SUPPLIED DATA below:

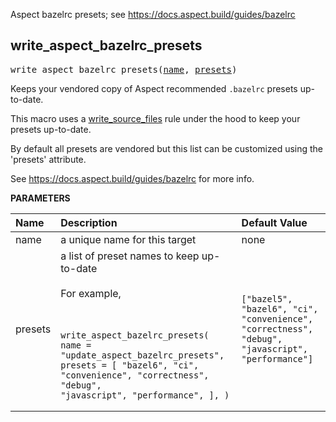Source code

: <!-- Generated with Stardoc: http://skydoc.bazel.build -->

Aspect bazelrc presets; see https://docs.aspect.build/guides/bazelrc

<a id="write_aspect_bazelrc_presets"></a>

## write_aspect_bazelrc_presets

<pre>
write_aspect_bazelrc_presets(<a href="#write_aspect_bazelrc_presets-name">name</a>, <a href="#write_aspect_bazelrc_presets-presets">presets</a>)
</pre>

Keeps your vendored copy of Aspect recommended `.bazelrc` presets up-to-date.

This macro uses a [write_source_files](https://docs.aspect.build/rules/aspect_bazel_lib/docs/write_source_files)
rule under the hood to keep your presets up-to-date.

By default all presets are vendored but this list can be customized using
the 'presets' attribute.

See https://docs.aspect.build/guides/bazelrc for more info.


**PARAMETERS**


| Name  | Description | Default Value |
| :------------- | :------------- | :------------- |
| <a id="write_aspect_bazelrc_presets-name"></a>name |  a unique name for this target   |  none |
| <a id="write_aspect_bazelrc_presets-presets"></a>presets |  a list of preset names to keep up-to-date<br><br>For example,<br><br><pre><code> write_aspect_bazelrc_presets(   name = "update_aspect_bazelrc_presets",   presets = [     "bazel6",     "ci",     "convenience",     "correctness",     "debug",     "javascript",     "performance",   ], ) </code></pre>   |  <code>["bazel5", "bazel6", "ci", "convenience", "correctness", "debug", "javascript", "performance"]</code> |


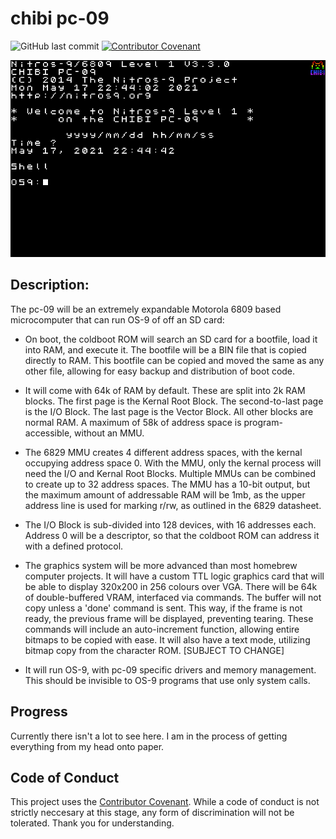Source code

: # chibi pc-09
![GitHub last commit](https://img.shields.io/github/last-commit/amberisvibin/chibi-pc80) [![Contributor Covenant](https://img.shields.io/badge/Contributor%20Covenant-v2.0%20adopted-ff69b4.svg)](CODE_OF_CONDUCT.md)

![OS9 Mockup](sprite/320x200_os9_mockup-logo_rainbow_2x.png)

## Description:
The pc-09 will be an extremely expandable Motorola 6809 based microcomputer that can run OS-9 of off an SD card:

- On boot, the coldboot ROM will search an SD card for a bootfile, load it into RAM, and execute it. The bootfile will be a BIN file that is copied directly to RAM. This bootfile can be copied and moved the same as any other file, allowing for easy backup and distribution of boot code. 

- It will come with 64k of RAM by default. These are split into 2k RAM blocks. The first page is the Kernal Root Block. The second-to-last page is the I/O Block. The last page is the Vector Block. All other blocks are normal RAM. A maximum of 58k of address space is program-accessible, without an MMU. 

- The 6829 MMU creates 4 different address spaces, with the kernal occupying address space 0. With the MMU, only the kernal process will need the I/O and Kernal Root Blocks. Multiple MMUs can be combined to create up to 32 address spaces. The MMU has a 10-bit output, but the maximum amount of addressable RAM will be 1mb, as the upper address line is used for marking r/rw, as outlined in the 6829 datasheet.

- The I/O Block is sub-divided into 128 devices, with 16 addresses each. Address 0 will be a descriptor, so that the coldboot ROM can address it with a defined protocol.

- The graphics system will be more advanced than most homebrew computer projects. It will have a custom TTL logic graphics card that will be able to display 320x200 in 256 colours over VGA. There will be 64k of double-buffered VRAM, interfaced via commands. The buffer will not copy unless a 'done' command is sent. This way, if the frame is not ready, the previous frame will be displayed, preventing tearing. These commands will include an auto-increment function, allowing entire bitmaps to be copied with ease. It will also have a text mode, utilizing bitmap copy from the character ROM. [SUBJECT TO CHANGE]

- It will run OS-9, with pc-09 specific drivers and memory management. This should be invisible to OS-9 programs that use only system calls.

## Progress

Currently there isn't a lot to see here. I am in the process of getting everything from my head onto paper.

## Code of Conduct
This project uses the [Contributor Covenant](CODE_OF_CONDUCT.md). While a code of conduct is not strictly neccesary at this stage, any form of discrimination will not be tolerated. Thank you for understanding.
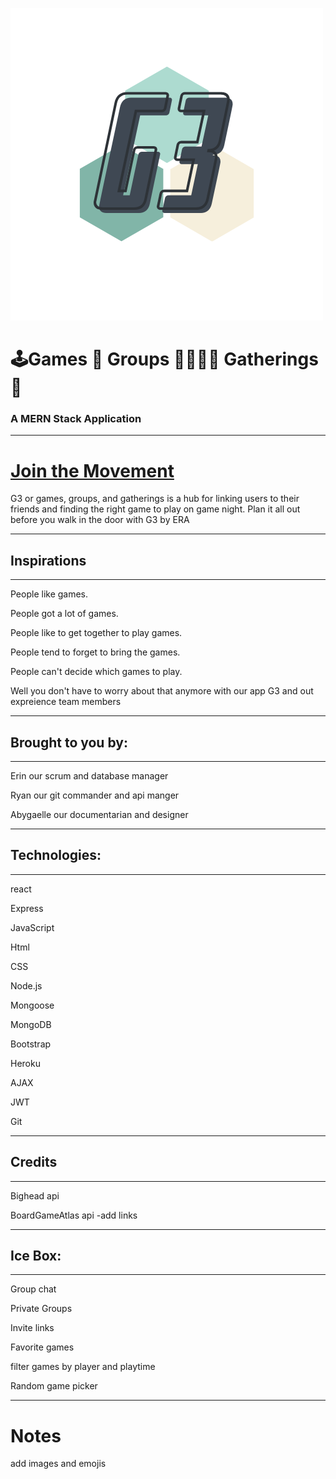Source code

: ![view 1](public/logo.png)
# 🕹Games 🎲  Groups 👨‍👩‍👧‍👦  Gatherings 📅 
### A MERN Stack Application
___
# [Join the Movement](google.com)

G3 or games, groups, and gatherings is a hub for linking users to their friends and finding the right game to play on game night. Plan it all out before you walk in the door with G3 by ERA
___
## Inspirations
___
People like games.

People got a lot of games.

People like to get together to play games.

People tend to forget to bring the games.

People can't decide which games to play.

Well you don't have to worry about that anymore with our app G3 and out expreience team members
___
## Brought to you by:
___
Erin our scrum and database manager


Ryan our git commander and api manger


Abygaelle our documentarian and designer
___

## Technologies:
___
react

Express

JavaScript

Html

CSS

Node.js

Mongoose

MongoDB

Bootstrap

Heroku

AJAX

JWT

Git
___
## Credits
___
Bighead api

BoardGameAtlas api -add links
___
## Ice Box:
___
Group chat


Private Groups


Invite links


Favorite games


filter games by player and playtime


Random game picker
___
# Notes
add images and emojis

End of SUPPLIED DATA.

* _TASK STATEMENT_:
Could you transcribe exactly the lines from the start of the records through the line containing "- On boot, the", both ends included, leaving the pictures out?

* _WRITTEN SOLUTION_:
Source code

: <!-- Generated with Stardoc: http://skydoc.bazel.build -->

Aspect bazelrc presets; see https://docs.aspect.build/guides/bazelrc

<a id="write_aspect_bazelrc_presets"></a>

## write_aspect_bazelrc_presets

<pre>
write_aspect_bazelrc_presets(<a href="#write_aspect_bazelrc_presets-name">name</a>, <a href="#write_aspect_bazelrc_presets-presets">presets</a>)
</pre>

Keeps your vendored copy of Aspect recommended `.bazelrc` presets up-to-date.

This macro uses a [write_source_files](https://docs.aspect.build/rules/aspect_bazel_lib/docs/write_source_files)
rule under the hood to keep your presets up-to-date.

By default all presets are vendored but this list can be customized using
the 'presets' attribute.

See https://docs.aspect.build/guides/bazelrc for more info.


**PARAMETERS**


| Name  | Description | Default Value |
| :------------- | :------------- | :------------- |
| <a id="write_aspect_bazelrc_presets-name"></a>name |  a unique name for this target   |  none |
| <a id="write_aspect_bazelrc_presets-presets"></a>presets |  a list of preset names to keep up-to-date<br><br>For example,<br><br><pre><code> write_aspect_bazelrc_presets(   name = "update_aspect_bazelrc_presets",   presets = [     "bazel6",     "ci",     "convenience",     "correctness",     "debug",     "javascript",     "performance",   ], ) </code></pre>   |  <code>["bazel5", "bazel6", "ci", "convenience", "correctness", "debug", "javascript", "performance"]</code> |


Source code

: # chibi pc-09
![GitHub last commit](https://img.shields.io/github/last-commit/amberisvibin/chibi-pc80) [![Contributor Covenant](https://img.shields.io/badge/Contributor%20Covenant-v2.0%20adopted-ff69b4.svg)](CODE_OF_CONDUCT.md)

![OS9 Mockup](sprite/320x200_os9_mockup-logo_rainbow_2x.png)

## Description:
The pc-09 will be an extremely expandable Motorola 6809 based microcomputer that can run OS-9 of off an SD card:

- On boot, the coldboot ROM will search an SD card for a bootfile, load it into RAM, and execute it. The bootfile will be a BIN file that is copied directly to RAM. This bootfile can be copied and moved the same as any other file, allowing for easy backup and distribution of boot code. 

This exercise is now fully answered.